Guarding against Conflicts of Interest
The Board ensures that Singha Estate commands a clear and transparent process of connected transactions and strictly complies with the criteria, methods, and disclosure of connected transactions as required by the relevant law or the regulators as follows:
Directors and Executives
They must report their vested interests, as well as those of their connected parties, as required by the Board under the criteria, conditions, and methods stipulated by the Capital Market Supervisory Board. The Company Secretary is responsible for compiling and sending copies of such report to the Chairman of the Board and the Chairman of the Audit Committee within seven days after the date of receiving.
In deliberating connected transactions, the director(s) or executive(s) with vested interests is not allowed to join the meeting or pass any approval concerning the issue. The Chairman will ask each director to identify him/herself and abstain from voting or leave the meeting until such agenda has passed.
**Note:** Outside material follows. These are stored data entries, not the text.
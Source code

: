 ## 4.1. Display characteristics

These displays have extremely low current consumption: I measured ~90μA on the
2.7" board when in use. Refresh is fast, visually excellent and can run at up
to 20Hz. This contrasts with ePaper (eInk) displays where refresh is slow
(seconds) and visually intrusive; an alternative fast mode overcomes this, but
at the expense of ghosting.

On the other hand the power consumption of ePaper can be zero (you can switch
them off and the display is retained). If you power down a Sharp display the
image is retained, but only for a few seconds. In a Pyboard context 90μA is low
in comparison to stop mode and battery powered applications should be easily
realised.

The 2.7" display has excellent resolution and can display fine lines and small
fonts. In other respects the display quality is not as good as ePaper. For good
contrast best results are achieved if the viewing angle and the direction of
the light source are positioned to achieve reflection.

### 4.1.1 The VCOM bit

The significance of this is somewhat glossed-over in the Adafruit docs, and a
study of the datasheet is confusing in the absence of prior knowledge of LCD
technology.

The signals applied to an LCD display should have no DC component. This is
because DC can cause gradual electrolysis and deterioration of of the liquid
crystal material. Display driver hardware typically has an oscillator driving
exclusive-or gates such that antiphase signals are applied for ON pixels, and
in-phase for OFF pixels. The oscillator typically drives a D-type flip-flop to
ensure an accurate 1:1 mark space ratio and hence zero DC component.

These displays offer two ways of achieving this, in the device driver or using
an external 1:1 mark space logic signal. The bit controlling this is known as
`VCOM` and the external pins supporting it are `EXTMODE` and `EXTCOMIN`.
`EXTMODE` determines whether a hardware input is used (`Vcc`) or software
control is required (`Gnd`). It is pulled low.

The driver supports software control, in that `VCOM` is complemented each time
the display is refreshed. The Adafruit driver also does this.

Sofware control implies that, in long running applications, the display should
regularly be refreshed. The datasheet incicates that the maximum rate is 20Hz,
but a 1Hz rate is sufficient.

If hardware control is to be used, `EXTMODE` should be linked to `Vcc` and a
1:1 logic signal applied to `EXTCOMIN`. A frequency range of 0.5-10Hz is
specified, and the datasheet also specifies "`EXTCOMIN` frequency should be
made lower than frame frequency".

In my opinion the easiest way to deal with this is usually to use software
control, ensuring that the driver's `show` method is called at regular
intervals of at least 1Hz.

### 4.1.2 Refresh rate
Policy and Practices for Anti-corruption
The Board is fully aware of the importance of anticorruption actions, which are serious threats that destroy free and fair competition and cause great damage to the economy and society. Organizational corruption is a risk to sustainable business, and therefore the Board has emphasized that business operations must be conducted with integrity, transparency, and free from all forms of corruption. Its business must comply with all Thai laws related to anti-corruption.
Complying with Corporate Governance Policy
The Company has followed the Good Governance Principles for Listed Companies B.E. 2555 (2012) according to SET’s guidelines since the first step of changing the shareholding structure on September 12, 2014, which is the start of operation under the name “Singha Estate Public Company Limited”. In 2015, the Company has applied good governance principles to the business as deemed appropriate and has plans to develop and expand its practices under corporate governance in 2016, such as restructuring the Board to have more than 50% independent directors, organizing meetings of independent directors and of nonmanagement directors without the management at least once a year. It also plans to enroll directors and senior executives in several courses that will help them perform their duties by the code of ethics and the code of conduct. Singha Estate is determined to apply improved corporate governance practices in the following years.
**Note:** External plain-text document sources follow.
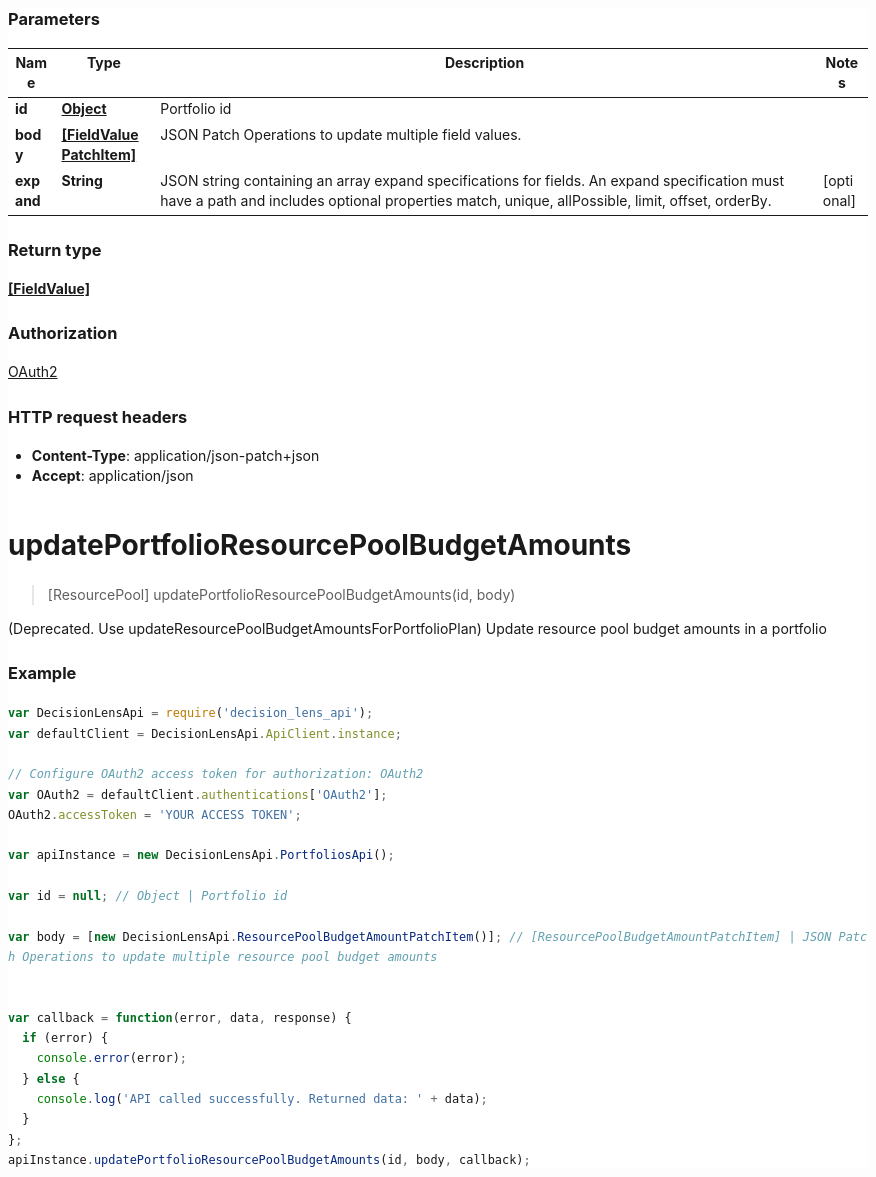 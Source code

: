 ### Parameters

Name | Type | Description  | Notes
------------- | ------------- | ------------- | -------------
 **id** | [**Object**](.md)| Portfolio id | 
 **body** | [**[FieldValuePatchItem]**](FieldValuePatchItem.md)| JSON Patch Operations to update multiple field values. | 
 **expand** | **String**| JSON string containing an array expand specifications for fields.  An expand specification must have a path and includes optional properties match, unique, allPossible, limit, offset, orderBy. | [optional] 

### Return type

[**[FieldValue]**](FieldValue.md)

### Authorization

[OAuth2](../README.md#OAuth2)

### HTTP request headers

 - **Content-Type**: application/json-patch+json
 - **Accept**: application/json

<a name="updatePortfolioResourcePoolBudgetAmounts"></a>
# **updatePortfolioResourcePoolBudgetAmounts**
> [ResourcePool] updatePortfolioResourcePoolBudgetAmounts(id, body)

(Deprecated. Use updateResourcePoolBudgetAmountsForPortfolioPlan) Update resource pool budget amounts in a portfolio

### Example
```javascript
var DecisionLensApi = require('decision_lens_api');
var defaultClient = DecisionLensApi.ApiClient.instance;

// Configure OAuth2 access token for authorization: OAuth2
var OAuth2 = defaultClient.authentications['OAuth2'];
OAuth2.accessToken = 'YOUR ACCESS TOKEN';

var apiInstance = new DecisionLensApi.PortfoliosApi();

var id = null; // Object | Portfolio id

var body = [new DecisionLensApi.ResourcePoolBudgetAmountPatchItem()]; // [ResourcePoolBudgetAmountPatchItem] | JSON Patch Operations to update multiple resource pool budget amounts


var callback = function(error, data, response) {
  if (error) {
    console.error(error);
  } else {
    console.log('API called successfully. Returned data: ' + data);
  }
};
apiInstance.updatePortfolioResourcePoolBudgetAmounts(id, body, callback);
```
However, the Company cannot follow some principles of corporate governance, such as cumulative voting, because company regulation, Article 3, Item 17 stipulates that, in the election of directors, each shareholder has the same number of votes as the shares they are holding. Each shareholder can cast their votes to choose an individual or several persons as directors, but in case several persons need to be elected as directors, they cannot split their votes.